# Forks



## johnmillie (20 Jun 2010)

I have a Carrera Vulcan and have been using it to commute to work, I have changed to road tyres on it but the front forks are very bouncy, would i benefit from changing them to fixed forks and if so how do you choose which will fit the best


----------



## AndyCarolan (20 Jun 2010)

johnmillie said:


> I have a Carrera Vulcan and have been using it to commute to work, I have changed to road tyres on it but the front forks are very bouncy, would i benefit from changing them to fixed forks and if so how do you choose which will fit the best



You could consider upgrading the forks to shocks with lockout such as something from the Rock Shox Tora range. That way, if you do intend on taking it off-road, you could still benefit from a better ride than rigid forks alone would give you


----------



## battered (21 Jun 2010)

I'd consider a second bike if you have the room. By the time you have bought a rigid fork and tyres you might be into the best part of £100. Somewhere is offering a *new* kona smoke hybrid at £200 (rrp330) right now, this is a vastly better bike for commuting. If yu try the great second hand adventure, you might get an even better deal. It helps to be handy with the spanners though, you can easily buy something someone else has failed to repair and have hours of fun sorting that out.


----------



## johnmillie (21 Jun 2010)

Thanks can you send a link to that somewhere


----------



## battered (21 Jun 2010)

Rutland cycles:
http://www.rutlandcycling.com/17873/Kona-Smoke-700c-Hybrid-Commuter-Bike.html

Winstanley bikes are doing £200 on the Deore geared version of the sme thing, which I think is the next model up.

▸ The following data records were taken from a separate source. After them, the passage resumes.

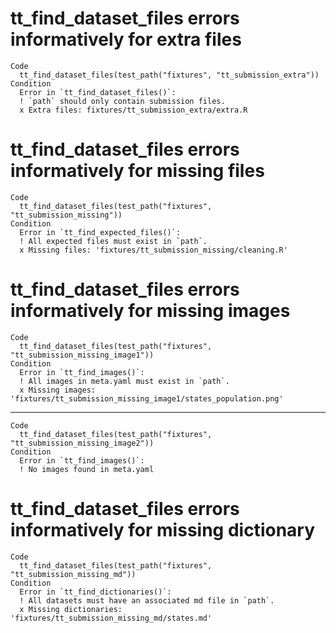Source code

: # tt_find_dataset_files errors informatively for extra files

    Code
      tt_find_dataset_files(test_path("fixtures", "tt_submission_extra"))
    Condition
      Error in `tt_find_dataset_files()`:
      ! `path` should only contain submission files.
      x Extra files: fixtures/tt_submission_extra/extra.R

# tt_find_dataset_files errors informatively for missing files

    Code
      tt_find_dataset_files(test_path("fixtures", "tt_submission_missing"))
    Condition
      Error in `tt_find_expected_files()`:
      ! All expected files must exist in `path`.
      x Missing files: 'fixtures/tt_submission_missing/cleaning.R'

# tt_find_dataset_files errors informatively for missing images

    Code
      tt_find_dataset_files(test_path("fixtures", "tt_submission_missing_image1"))
    Condition
      Error in `tt_find_images()`:
      ! All images in meta.yaml must exist in `path`.
      x Missing images: 'fixtures/tt_submission_missing_image1/states_population.png'

---

    Code
      tt_find_dataset_files(test_path("fixtures", "tt_submission_missing_image2"))
    Condition
      Error in `tt_find_images()`:
      ! No images found in meta.yaml

# tt_find_dataset_files errors informatively for missing dictionary

    Code
      tt_find_dataset_files(test_path("fixtures", "tt_submission_missing_md"))
    Condition
      Error in `tt_find_dictionaries()`:
      ! All datasets must have an associated md file in `path`.
      x Missing dictionaries: 'fixtures/tt_submission_missing_md/states.md'

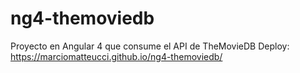 # ng4-themoviedb
Proyecto en Angular 4 que consume el API de TheMovieDB
Deploy: https://marciomatteucci.github.io/ng4-themoviedb/
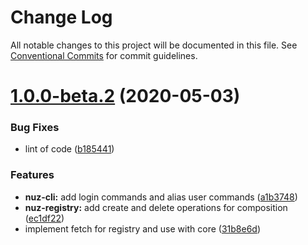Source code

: # Change Log

All notable changes to this project will be documented in this file.
See [Conventional Commits](https://conventionalcommits.org) for commit guidelines.

# [1.0.0-beta.2](https://github.com/lamhieu-vk/nuz/compare/v0.2.4...v1.0.0-beta.2) (2020-05-03)


### Bug Fixes

* lint of code ([b185441](https://github.com/lamhieu-vk/nuz/commit/b185441922e94f082e028cc94d78b4b24f392200))


### Features

* **nuz-cli:** add login commands and alias user commands ([a1b3748](https://github.com/lamhieu-vk/nuz/commit/a1b37489a382f77eeca66ee71f1cfbfd0b8479de))
* **nuz-registry:** add create and delete operations for composition ([ec1df22](https://github.com/lamhieu-vk/nuz/commit/ec1df22114c309ee7d4d900196c6d04031df96b8))
* implement fetch for registry and use with core ([31b8e6d](https://github.com/lamhieu-vk/nuz/commit/31b8e6dce41ffbc3d79cd061491d597000454bff))
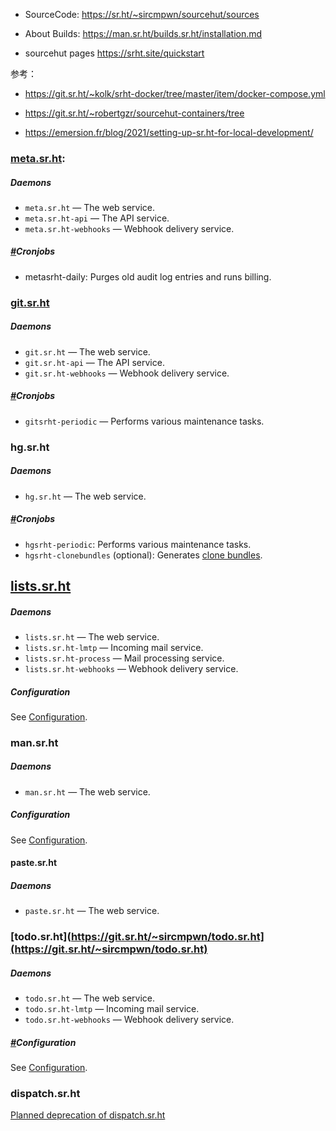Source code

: - SourceCode: https://sr.ht/~sircmpwn/sourcehut/sources

- About Builds: https://man.sr.ht/builds.sr.ht/installation.md

- sourcehut pages https://srht.site/quickstart

参考：
- https://git.sr.ht/~kolk/srht-docker/tree/master/item/docker-compose.yml
- https://git.sr.ht/~robertgzr/sourcehut-containers/tree



- https://emersion.fr/blog/2021/setting-up-sr.ht-for-local-development/



### [meta.sr.ht](https://git.sr.ht/~sircmpwn/meta.sr.ht):
##### Daemons
-   `meta.sr.ht` — The web service.
-   `meta.sr.ht-api` — The API service.
-   `meta.sr.ht-webhooks` — Webhook delivery service.

##### [#](https://man.sr.ht/meta.sr.ht/installation.md#cronjobs)Cronjobs
- metasrht-daily: Purges old audit log entries and runs billing.


### [git.sr.ht]([https://git.sr.ht/~sircmpwn/git.sr.ht](https://git.sr.ht/~sircmpwn/git.sr.ht))
##### Daemons
-   `git.sr.ht` — The web service.
-   `git.sr.ht-api` — The API service.
-   `git.sr.ht-webhooks` — Webhook delivery service.

##### [#](https://man.sr.ht/git.sr.ht/installation.md#cronjobs)Cronjobs
-   `gitsrht-periodic` — Performs various maintenance tasks.

### hg.sr.ht
##### Daemons
-   `hg.sr.ht` — The web service.

##### [#](https://man.sr.ht/hg.sr.ht/installation.md#cronjobs)Cronjobs
-   `hgsrht-periodic`: Performs various maintenance tasks.
-   `hgsrht-clonebundles` (optional): Generates [clone bundles](https://www.mercurial-scm.org/wiki/ClonebundlesExtension).

## [ lists.sr.ht]([https://git.sr.ht/~sircmpwn/lists.sr.ht](https://git.sr.ht/~sircmpwn/lists.sr.ht))
##### Daemons
-   `lists.sr.ht` — The web service.
-   `lists.sr.ht-lmtp` — Incoming mail service.
-   `lists.sr.ht-process` — Mail processing service. 
-   `lists.sr.ht-webhooks` — Webhook delivery service.
##### Configuration
See [Configuration](https://man.sr.ht/lists.sr.ht/configuration.md).

### man.sr.ht
##### Daemons
-   `man.sr.ht` — The web service.
##### Configuration

See [Configuration](https://man.sr.ht/man.sr.ht/configuration.md).

#### paste.sr.ht
##### Daemons
-   `paste.sr.ht` — The web service.

### [todo.sr.ht](https://git.sr.ht/~sircmpwn/todo.sr.ht](https://git.sr.ht/~sircmpwn/todo.sr.ht)
##### Daemons

-   `todo.sr.ht` — The web service.
-   `todo.sr.ht-lmtp` — Incoming mail service.
-   `todo.sr.ht-webhooks` — Webhook delivery service.

##### [#](https://man.sr.ht/todo.sr.ht/installation.md#configuration)Configuration

See [Configuration](https://man.sr.ht/todo.sr.ht/configuration.md).


###  dispatch.sr.ht
 [Planned deprecation of dispatch.sr.ht](https://sourcehut.org/blog/2022-08-01-dispatch-deprecation-plans/)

Both of these look like a great deal for £200 as a commuter and for getting round town, I don't think you'd be sorry to own either one. As I said elsewhere I have a dream to buy an old steel Kona with rigid forks and build it up, and even scratching around second hand bits I couldn't build it for £200!


----------



## freshcharlie (21 Jun 2010)

Changing to rigid forks is possible but it will almost certainly lower the front end of your bike, changing the way it looks and rides. You would need to find forks with an axle to crown measurement the same as your suspension forks (measured with you sitting on the bike) You could try forks from a road bike but your other consideration is how they will match the look of the bike. Basically you could have a lot of hassle finding the right size and they might still look rubbish.
As others have said, forks with a lockout or a new bike designed to have a hard nose are your options.


----------



## johnmillie (21 Jun 2010)

You mean like a new mtb with forks that lock


----------



## freshcharlie (22 Jun 2010)

You can get suspension forks with a lockout that will fit your Carrera. The Toras that another poster mentioned are excellent but not the cheapest. Usually there will be a knob on the crown of the fork that varies the amount of suspension from fully soft to rigid by degrees. Some are simply on or off. The Tora's locked position still has a threshold so if you hit a really big lump there will be an amount of suspension. On some forks you have to reach down and turn the dial (can be done on the move) others have a 'remote' - an extra lever mounted on the handlebars.
These are a easy to swap for your existing fork. I think the new Carreras actually have this feature. Cheaper options would be the Rockshox Dart Lockout or the SR Suntour SF7-XCM.


----------



## mickeydrippin60 (23 Jun 2010)

i work at winstanleys bikes the kona dew is a good solid option with good kit and relatavley cheep too


----------